Collected data
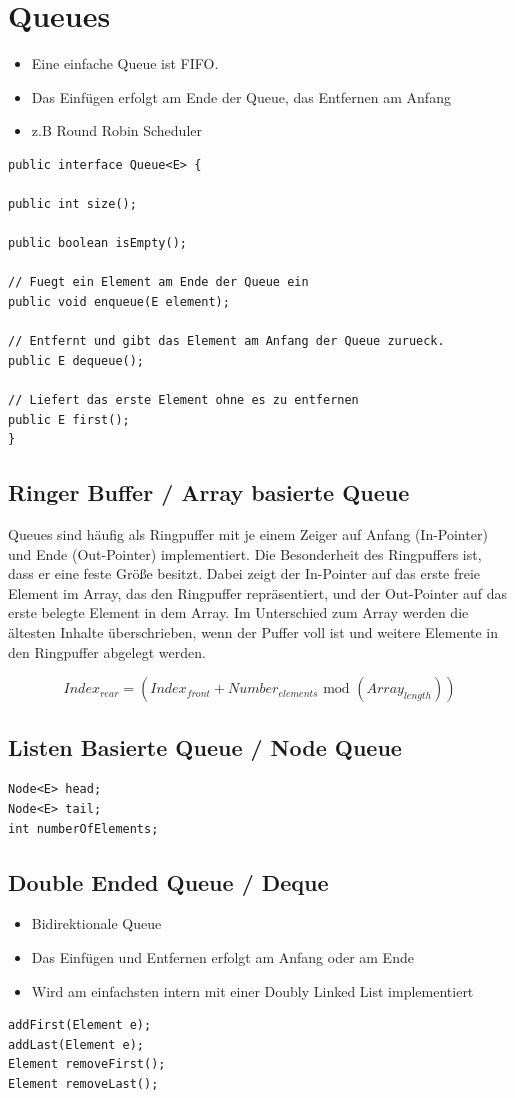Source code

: \section{Queues}
\begin{itemize}
	\item Eine einfache Queue ist FIFO. 
	\item Das Einfügen erfolgt am Ende der Queue, das Entfernen am Anfang
	\item z.B Round Robin Scheduler
\end{itemize}

\begin{lstlisting}
public interface Queue<E> {

public int size();

public boolean isEmpty();

// Fuegt ein Element am Ende der Queue ein
public void enqueue(E element);

// Entfernt und gibt das Element am Anfang der Queue zurueck.
public E dequeue();

// Liefert das erste Element ohne es zu entfernen
public E first();
}
\end{lstlisting}

\subsection{Ringer Buffer / Array basierte Queue}
Queues sind häufig als Ringpuffer mit je einem Zeiger auf Anfang (In-Pointer) und Ende (Out-Pointer) implementiert. Die Besonderheit des Ringpuffers ist, dass er eine feste Größe besitzt. Dabei zeigt der In-Pointer auf das erste freie Element im Array, das den Ringpuffer repräsentiert, und der Out-Pointer auf das erste belegte Element in dem Array. Im Unterschied zum Array werden die ältesten Inhalte überschrieben, wenn der Puffer voll ist und weitere Elemente in den Ringpuffer abgelegt werden.


\[
Index_{rear} = (Index_{front} + Number_{elements} \text{ mod }(Array_{length})) 	
\]

\subsection{Listen Basierte Queue / Node Queue}
\begin{lstlisting}
Node<E> head;
Node<E> tail;
int numberOfElements;
\end{lstlisting}

\subsection{Double Ended Queue / Deque}
\begin{itemize}
	\item Bidirektionale Queue
	\item Das Einfügen und Entfernen erfolgt am Anfang oder am Ende
	\item Wird am einfachsten intern mit einer Doubly Linked List implementiert
\end{itemize}
\begin{lstlisting}
addFirst(Element e); 
addLast(Element e);
Element removeFirst(); 
Element removeLast();
\end{lstlisting}

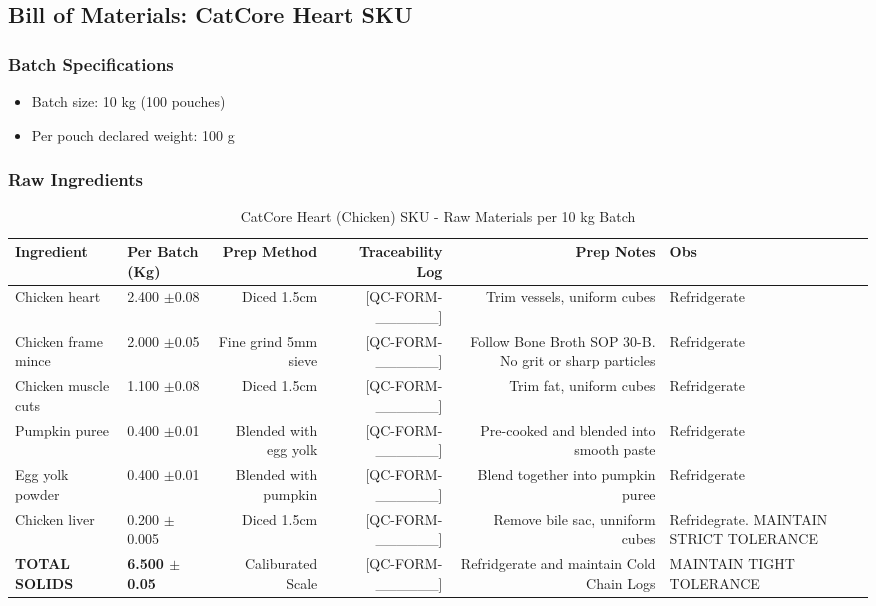 \subsection*{Bill of Materials: CatCore Heart SKU}
\label{bom:catcore_heart}

\subsubsection*{Batch Specifications}
\begin{itemize}
\item Batch size: 10 kg (100 pouches)
\item Per pouch declared weight: 100 g
\end{itemize}

\subsubsection*{Raw Ingredients}
\begin{table}[h]
\centering
\caption{CatCore Heart (Chicken) SKU - Raw Materials per 10 kg Batch}
\begin{tabular}{@{}llrrrp{4cm}@{}}
\toprule
\textbf{Ingredient} & \textbf{Per Batch (Kg)} & \textbf{Prep Method}  & \textbf{Traceability Log} & \textbf{Prep Notes} & Obs\\
\midrule
Chicken heart       & 2.400 $\pm$0.08  & Diced 1.5cm            & [QC-FORM-\_\_\_\_\_\_] & Trim vessels, uniform cubes & Refridgerate\\
Chicken frame mince & 2.000 $\pm$0.05  & Fine grind 5mm sieve   & [QC-FORM-\_\_\_\_\_\_] & Follow Bone Broth SOP 30-B. No grit or sharp particles & Refridgerate  \\
Chicken muscle cuts & 1.100 $\pm$0.08  & Diced 1.5cm            & [QC-FORM-\_\_\_\_\_\_] & Trim fat, uniform cubes  & Refridgerate\\
Pumpkin puree       & 0.400 $\pm$0.01  & Blended with egg yolk  & [QC-FORM-\_\_\_\_\_\_] & Pre-cooked and blended into smooth paste & Refridgerate \\
Egg yolk powder     & 0.400 $\pm$0.01  & Blended with pumpkin   & [QC-FORM-\_\_\_\_\_\_] & Blend together into pumpkin puree  & Refridgerate  \\
Chicken liver       & 0.200 $\pm$0.005 & Diced 1.5cm            & [QC-FORM-\_\_\_\_\_\_] & Remove bile sac, unniform cubes & Refridegrate. MAINTAIN STRICT TOLERANCE \\ 
\midrule
\textbf{TOTAL SOLIDS} & \textbf{6.500 $\pm$0.05} & Caliburated Scale & [QC-FORM-\_\_\_\_\_\_] & Refridgerate and maintain Cold Chain Logs & MAINTAIN TIGHT TOLERANCE \\
\bottomrule
\end{tabular}
\end{table}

● What to work on: The records above are to be transcribed exactly, with every picture left out.

● Output:
Source code

: \section{Queues}
\begin{itemize}
	\item Eine einfache Queue ist FIFO. 
	\item Das Einfügen erfolgt am Ende der Queue, das Entfernen am Anfang
	\item z.B Round Robin Scheduler
\end{itemize}

\begin{lstlisting}
public interface Queue<E> {

public int size();

public boolean isEmpty();

// Fuegt ein Element am Ende der Queue ein
public void enqueue(E element);

// Entfernt und gibt das Element am Anfang der Queue zurueck.
public E dequeue();

// Liefert das erste Element ohne es zu entfernen
public E first();
}
\end{lstlisting}

\subsection{Ringer Buffer / Array basierte Queue}
Queues sind häufig als Ringpuffer mit je einem Zeiger auf Anfang (In-Pointer) und Ende (Out-Pointer) implementiert. Die Besonderheit des Ringpuffers ist, dass er eine feste Größe besitzt. Dabei zeigt der In-Pointer auf das erste freie Element im Array, das den Ringpuffer repräsentiert, und der Out-Pointer auf das erste belegte Element in dem Array. Im Unterschied zum Array werden die ältesten Inhalte überschrieben, wenn der Puffer voll ist und weitere Elemente in den Ringpuffer abgelegt werden.


\[
Index_{rear} = (Index_{front} + Number_{elements} \text{ mod }(Array_{length})) 	
\]

\subsection{Listen Basierte Queue / Node Queue}
\begin{lstlisting}
Node<E> head;
Node<E> tail;
int numberOfElements;
\end{lstlisting}

\subsection{Double Ended Queue / Deque}
\begin{itemize}
	\item Bidirektionale Queue
	\item Das Einfügen und Entfernen erfolgt am Anfang oder am Ende
	\item Wird am einfachsten intern mit einer Doubly Linked List implementiert
\end{itemize}
\begin{lstlisting}
addFirst(Element e); 
addLast(Element e);
Element removeFirst(); 
Element removeLast();
\end{lstlisting}

 \subsection*{Bill of Materials: CatCore Heart SKU}
\label{bom:catcore_heart}

\subsubsection*{Batch Specifications}
\begin{itemize}
\item Batch size: 10 kg (100 pouches)
\item Per pouch declared weight: 100 g
\end{itemize}

\subsubsection*{Raw Ingredients}
\begin{table}[h]
\centering
\caption{CatCore Heart (Chicken) SKU - Raw Materials per 10 kg Batch}
\begin{tabular}{@{}llrrrp{4cm}@{}}
\toprule
\textbf{Ingredient} & \textbf{Per Batch (Kg)} & \textbf{Prep Method}  & \textbf{Traceability Log} & \textbf{Prep Notes} & Obs\\
\midrule
Chicken heart       & 2.400 $\pm$0.08  & Diced 1.5cm            & [QC-FORM-\_\_\_\_\_\_] & Trim vessels, uniform cubes & Refridgerate\\
Chicken frame mince & 2.000 $\pm$0.05  & Fine grind 5mm sieve   & [QC-FORM-\_\_\_\_\_\_] & Follow Bone Broth SOP 30-B. No grit or sharp particles & Refridgerate  \\
Chicken muscle cuts & 1.100 $\pm$0.08  & Diced 1.5cm            & [QC-FORM-\_\_\_\_\_\_] & Trim fat, uniform cubes  & Refridgerate\\
Pumpkin puree       & 0.400 $\pm$0.01  & Blended with egg yolk  & [QC-FORM-\_\_\_\_\_\_] & Pre-cooked and blended into smooth paste & Refridgerate \\
Egg yolk powder     & 0.400 $\pm$0.01  & Blended with pumpkin   & [QC-FORM-\_\_\_\_\_\_] & Blend together into pumpkin puree  & Refridgerate  \\
Chicken liver       & 0.200 $\pm$0.005 & Diced 1.5cm            & [QC-FORM-\_\_\_\_\_\_] & Remove bile sac, unniform cubes & Refridegrate. MAINTAIN STRICT TOLERANCE \\ 
\midrule
\textbf{TOTAL SOLIDS} & \textbf{6.500 $\pm$0.05} & Caliburated Scale & [QC-FORM-\_\_\_\_\_\_] & Refridgerate and maintain Cold Chain Logs & MAINTAIN TIGHT TOLERANCE \\
\bottomrule
\end{tabular}
\end{table}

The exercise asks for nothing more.